Desplome de la socialdemocracia tras su giro al "nuevo centro"

GUILLEM SANS MORA

Las elecciones europeas han dejado al Partido Socialdemócrata Alemán (SPD) sentado sobre los escombros de la política por la que se decidió hace diez años, cuando cimentó su aspiración a lo que llamó "nuevo centro".

Con un 20,8% de los votos, ayer cosechó su peor resultado no sólo en unas europeas, sino en todas las votaciones de ámbito federal celebradas en la República Federal Alemana desde su fundación hace 60 años. En regiones como Baviera, arañó sólo el 12,9% de las

La formación demócrata-cristiana CDU/CSU de la canciller, Angela Merkel, ganó con un 37,9% y ve más cerca su objetivo de cambiar a su actual socio de Gobierno, el SPD, por el Partido Libre Democrático (FDP), en la futura coalición que gobernará tras las elecciones generales del próximo 27 de septiembre.

Consciente de que su partido también perdió un 5,8% de apoyo, pese a ser el más votado, Merkel optó ayer por la modestia y se limitó a congratularse por la "sensacional distancia" que separa a los conservadores del SPD.

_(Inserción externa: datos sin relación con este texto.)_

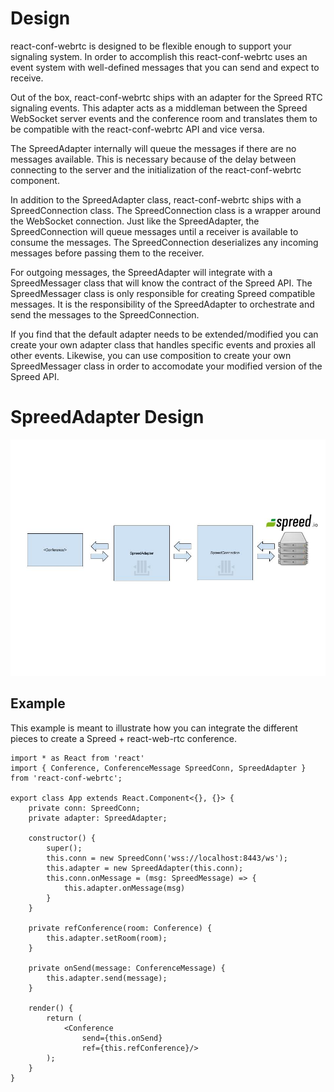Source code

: # Design

react-conf-webrtc is designed to be flexible enough to support your signaling system. In order to accomplish this
react-conf-webrtc uses an event system with well-defined messages that you can send and expect to receive.

Out of the box, react-conf-webrtc ships with an adapter for the Spreed RTC signaling events. This adapter acts
as a middleman between the Spreed WebSocket server events and the conference room and translates them to be
compatible with the react-conf-webrtc API and vice versa.

The SpreedAdapter internally will queue the messages if there are no messages available. This is necessary because
of the delay between connecting to the server and the initialization of the react-conf-webrtc component.

In addition to the SpreedAdapter class, react-conf-webrtc ships with a SpreedConnection class. The SpreedConnection
class is a wrapper around the WebSocket connection. Just like the SpreedAdapter, the SpreedConnection will queue messages
until a receiver is available to consume the messages. The SpreedConnection deserializes any incoming messages before passing
them to the receiver.

For outgoing messages, the SpreedAdapter will integrate with a SpreedMessager class that will know the contract
of the Spreed API. The SpreedMessager class is only responsible for creating Spreed compatible messages. It is the
responsibility of the SpreedAdapter to orchestrate and send the messages to the SpreedConnection.

If you find that the default adapter needs to be extended/modified you can create your own
adapter class that handles specific events and proxies all other events. Likewise, you can
use composition to create your own SpreedMessager class in order to accomodate your modified
version of the Spreed API.

# SpreedAdapter Design

![SpreedAdapter architecture](images/SpreedAdapter.jpg)

## Example

This example is meant to illustrate how you can integrate the different pieces to
create a Spreed + react-web-rtc conference.

```tsx
import * as React from 'react'
import { Conference, ConferenceMessage SpreedConn, SpreedAdapter } from 'react-conf-webrtc';

export class App extends React.Component<{}, {}> {
    private conn: SpreedConn;
    private adapter: SpreedAdapter;

    constructor() {
        super();
        this.conn = new SpreedConn('wss://localhost:8443/ws');
        this.adapter = new SpreedAdapter(this.conn);
        this.conn.onMessage = (msg: SpreedMessage) => {
            this.adapter.onMessage(msg)
        }
    }

    private refConference(room: Conference) {
        this.adapter.setRoom(room);
    }

    private onSend(message: ConferenceMessage) {
        this.adapter.send(message);
    }

    render() {
        return (
            <Conference
                send={this.onSend}
                ref={this.refConference}/>
        );
    }
}
```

El presidente socialdemócrata, Franz Müntefering, atribuyó la debacle a la baja participación que sin embargo estuvo por encima de la media europea, con un 43,24% y a problemas de movilización. Pero sobre todo insistió en que el resultado no será el prólogo de una tragedia en septiembre. Anunció un verano de "duros debates" con los democristianos de Merkel, y "un auténtico duelo" entre la canciller y su rival socialdemócrata, Frank-Walter Steinmeier.

Pero el candidato socialdemócrata tiene incluso menos carisma que Merkel, y no saca ningún partido de la proyección que tiene su cargo de ministro de Asuntos Exteriores.

Steinmeier se enfrenta además a un problema de falta de credibilidad, porque pretende vender un supuesto giro a la izquierda del SPD apostando al mismo tiempo, junto con los verdes, por un compañero de coalición como el FDP, neoliberal sin complejos. El FDP, gran ganador de estas europeas en Alemania con un 11%, un aumento de casi cinco puntos, es el socio natural de la Unión Demócrata Cristiana de Merkel, y la opción de gobierno que prefiere la canciller para el próximo otoño.

El diario de izquierdas Die Tageszeitung considera que a Steinmeier sólo le queda rezar. Ayer, el candidato ni siquiera compareció ante la prensa con Müntefering. "Les envía saludos", dijo el presidente del SPD.

Los socialdemócratas se han comportado en esta campaña como un partido de la oposición. Los carteles pedían el voto contra los "tiburones financieros" y los "sueldos de miseria", cuando fue precisamente este partido el que autorizó en Alemania los hoy universalmente demonizados hedge funds. Además, el SPD fomenta el empleo barato en algunos de los pocos Länder donde aún gobierna, como Berlín.

Los votantes no han olvidado las impopulares reformas del canciller socialdemócrata Gerhard Schröder, apadrinadas entonces por el ahora candidato Steinmeier, y tampoco se han creído que el SPD vaya a pasar cuentas a los responsables de la crisis. Al fin y al cabo, lleva 11 años en el Gobierno federal.